The Semantics of Separation in Georgia
In many other states, a couple is “separated” when the spouses keep the marriage but no longer live together. It may be a required precursor to divorce proceedings and affect child custody until the divorce gets finalized.
In Georgia, however, the state has no “legal separation” provisions. However, the law discusses a “bona fide” separation.
Bona fide separation is when a couple stops “engaging in a marital relationship.” A couple can live together and still be considered separated. The only requirement is that they do not engage in sexual activity with each other.
We advise clients facing bona fide separation to sleep in separate bedrooms and allow their spouse private time and space. However, if you and your spouse have sex while a separate maintenance or divorce proceeding is pending, the judge could dismiss your petition, lengthening the time necessary for a resolution.
Why Do Couples Separate While Living Together?
Georgia couples under bona fide separation may choose to live in different locations. However, not every couple will find such an arrangement feasible. They may cite the following reasons:
- Cost of living – One spouse may not be able to afford to rent or buy a separate residence. They may choose to move out when their financial situation changes or continue living together for another reason.
- Cost of divorce proceedings – Some spouses may not be able to afford divorce proceedings. They can continue to live together and save money to eventually file for divorce.
- Children – Divorce or changes in custody are stressful for any child. It’s often in children’s best interest for a couple to continue living together and keep a stable family life until an amicable resolution can be reached.
- Healthcare – Frequently, one spouse will cover their entire family’s healthcare needs through their employer’s insurance plan. If a spouse or child has complex health problems, living together while staying separated may be more prudent for now than pursuing a divorce.
“Separate Maintenance” in Georgia
Separate maintenance is an alternative to divorce. Couples in separate maintenance do not live together but will stay married, share marital property, and retain the same insurance and tax benefits as before.
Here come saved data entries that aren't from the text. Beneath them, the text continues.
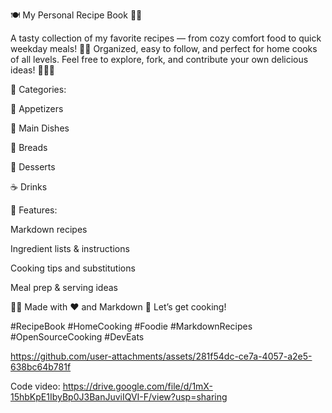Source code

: 🍽️ My Personal Recipe Book 🧑‍🍳

A tasty collection of my favorite recipes — from cozy comfort food to quick weekday meals! 🥘✨
Organized, easy to follow, and perfect for home cooks of all levels.
Feel free to explore, fork, and contribute your own delicious ideas! 🍕🍜🍰

📁 Categories:

🥗 Appetizers

🍝 Main Dishes

🍞 Breads

🍪 Desserts

☕ Drinks

📌 Features:

Markdown recipes

Ingredient lists & instructions

Cooking tips and substitutions

Meal prep & serving ideas

👨‍💻 Made with ❤️ and Markdown
🍴 Let’s get cooking!

#RecipeBook
#HomeCooking 
#Foodie
#MarkdownRecipes
#OpenSourceCooking
#DevEats

https://github.com/user-attachments/assets/281f54dc-ce7a-4057-a2e5-638bc64b781f

Code video: https://drive.google.com/file/d/1mX-15hbKpE1IbyBp0J3BanJuviIQVI-F/view?usp=sharing
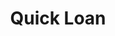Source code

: ---
title: Quick Loan
slug: quick-loan
updated-on: '2024-05-30T13:44:31.749Z'
created-on: '2024-05-30T13:41:46.671Z'
published-on: '2024-05-30T13:54:32.469Z'
f_city-state-2:
- cms/city/fruitland-id.md
- cms/city/roy-ut.md
- cms/city/orem-ut.md
- cms/city/layton-ut.md
- cms/city/ogden-ut.md
- cms/city/idaho-falls-id.md
- cms/city/baker-city-or.md
- cms/city/lake-city-ut.md
f_locations:
- cms/payday-loan/quick-loan-25294.md
- cms/payday-loan/quick-loan-25295.md
- cms/payday-loan/quick-loan-25296.md
- cms/payday-loan/quick-loan-25297.md
- cms/payday-loan/quick-loan-25298.md
- cms/payday-loan/quick-loan-25299.md
- cms/payday-loan/quick-loan-25300.md
- cms/payday-loan/quick-loan-25301.md
- cms/payday-loan/quick-loan-25302.md
- cms/payday-loan/quick-loan-25303.md
- cms/payday-loan/quick-loan-25304.md
- cms/payday-loan/quick-loan-25305.md
- cms/payday-loan/quick-loan-25306.md
f_states:
- cms/state/idaho.md
- cms/state/utah.md
- cms/state/oregon.md
layout: '[company].html'
tags: company
---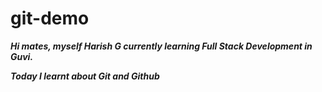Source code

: # git-demo

***Hi mates, myself Harish G currently learning Full Stack Development in Guvi.***

***Today I learnt about Git and Github***

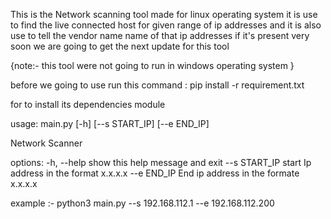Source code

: This is the Network scanning tool made for linux operating system it is use to find the live connected host for given range of ip addresses and it is also use to tell the vendor name name of that ip addresses if it's present very soon we are going to get the next update for this tool

{note:- this tool were not going to run in windows operating system }

before we going to use run this command :
    pip install -r requirement.txt

for to install  its dependencies module 

usage: main.py [-h] [--s START_IP] [--e END_IP]

Network Scanner

options:
  -h, --help    show this help message and exit
  --s START_IP  start Ip address in the format
                x.x.x.x
  --e END_IP    End ip address in the formate
                x.x.x.x
                       
example :- python3 main.py --s 192.168.112.1 --e 192.168.112.200
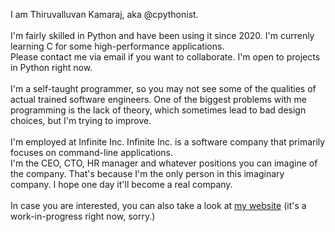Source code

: I am Thiruvalluvan Kamaraj, aka @cpythonist.<br>
<br>
I'm fairly skilled in Python and have been using it since 2020. I'm currenly learning C for some high-performance applications.<br>
Please contact me via email if you want to collaborate. I'm open to projects in Python right now.<br>
<br>
I'm a self-taught programmer, so you may not see some of the qualities of actual trained software engineers. One of the biggest problems with me programming is the lack of theory, which sometimes lead to bad design choices, but I'm trying to improve.<br>
<br>
I'm employed at Infinite Inc. Infinite Inc. is a software company that primarily focuses on command-line applications.<br>
I'm the CEO, CTO, HR manager and whatever positions you can imagine of the company. That's because I'm the only person in this imaginary company. I hope one day it'll become a real company.<br>
<br>
In case you are interested, you can also take a look at [my website](http://cpythonist.github.io/) (it's a work-in-progress right now, sorry.)
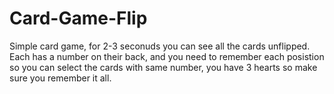# Card-Game-Flip
 
 
 Simple card game, for 2-3 seconuds you can see all the cards unflipped. Each has a number on their back, and you need to remember each posistion so you can select the cards with same number, you have 3 hearts so make sure you remember it all.

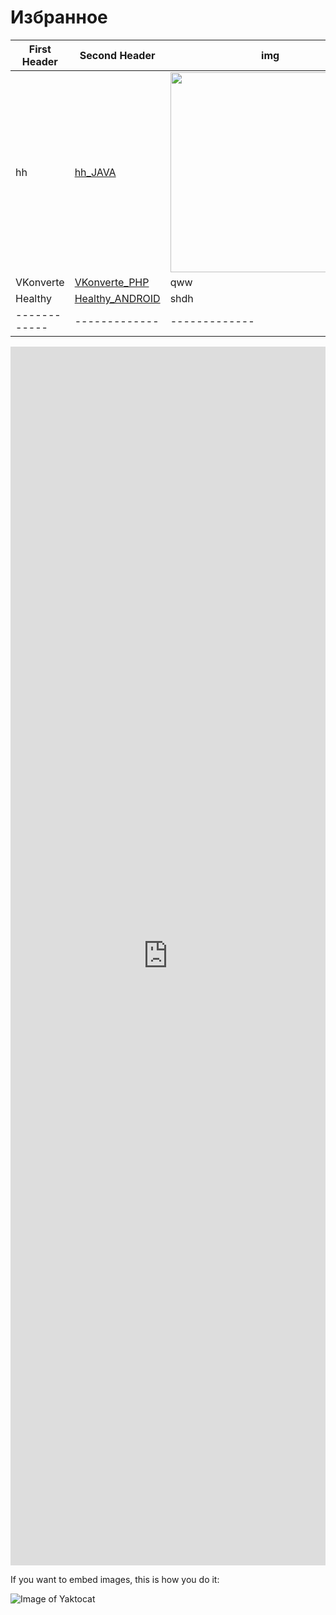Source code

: # Избранное

First Header | Second Header | img
------------ | ------------- | -------------
hh | <a href="https://mobiskif.github.io/hh_JAVA/" target="t1">hh_JAVA</a> | <img src="https://raw.githubusercontent.com/mobiskif/hh_JAVA/master/res/hh.png" width="320" /> 
VKonverte | <a href="https://mobiskif.github.io/VKonverte_PHP/" target="t1">VKonverte_PHP</a> | qww
Healthy | <a href="https://mobiskif.github.io/Healthy_ANDROID/" target="t1">Healthy_ANDROID</a> | shdh
------------ | ------------- | -------------

<p><iframe src="https://mobiskif.github.io/hh_JAVA/" width="100%" height="50%" frameborder="0"></iframe></p>
If you want to embed images, this is how you do it:

![Image of Yaktocat](https://raw.githubusercontent.com/mobiskif/hh_JAVA/master/res/hh.png)
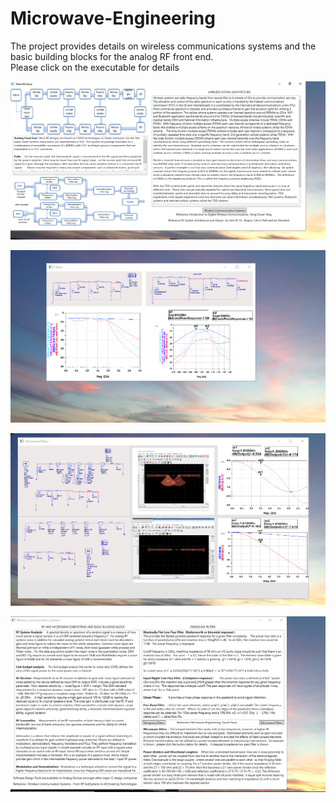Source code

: # Microwave-Engineering

The project provides details on wireless communications systems and the basic building blocks for the analog RF front end.  
Please click on the executable for details 

![image](MainWindow.png)

![image](DesigningFilters.png)

![image](Microwave_Filters_ADS.png)

![image](WirelesssCommunications.png)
A couple pursuing separate maintenance must meet three criteria:
- The couple must be legally married – Separate maintenance is unavailable for a couple that isn’t legally married.
- The couple must be separated – Unlike a traditional divorce, the defendant in the proceedings is not subject to Georgia residency requirements.
- Neither spouse has filed for divorce – You cannot pursue separate maintenance if divorce proceedings are already pending.
The proceedings for separate maintenance are similar to the proceedings for divorce. Once the filer submits their papers to the court, they must serve a copy to their spouse.
The spouses may form a written agreement outlining the following:
- When the separate maintenance status should take effect
- How to handle shared finances
- The management of shared property
- Who has custody of the children
- The specifics of child support payments or temporary alimony
The court may approve or request modifications to the agreement. When a judge is satisfied, they will grant the separate maintenance order at a hearing.
Requirements to File Divorce After Separation
Since Georgia defines separation differently, the requirements for a spouse to file for divorce are also different. A spouse can file for divorce in the Peach State so long as they are bona fide separated. They don’t have to wait for a predefined period.
Couples in separate maintenance can also choose to file for divorce. Similar processes, waiting periods, and procedures apply. However, there are some additional consequences, including:
- The spouses must divide their marital property equitably.
- One spouse may lose their health insurance coverage.
- The spouses must file their state and federal tax returns under “single” status.
After you file, the court must wait at least 30 days before it can schedule a hearing. If one spouse serves the other by publication (placing a notice in a newspaper), the waiting period extends to 60 days. Couples may draft a settlement agreement while the waiting period is in effect, but the court cannot approve it until the period passes.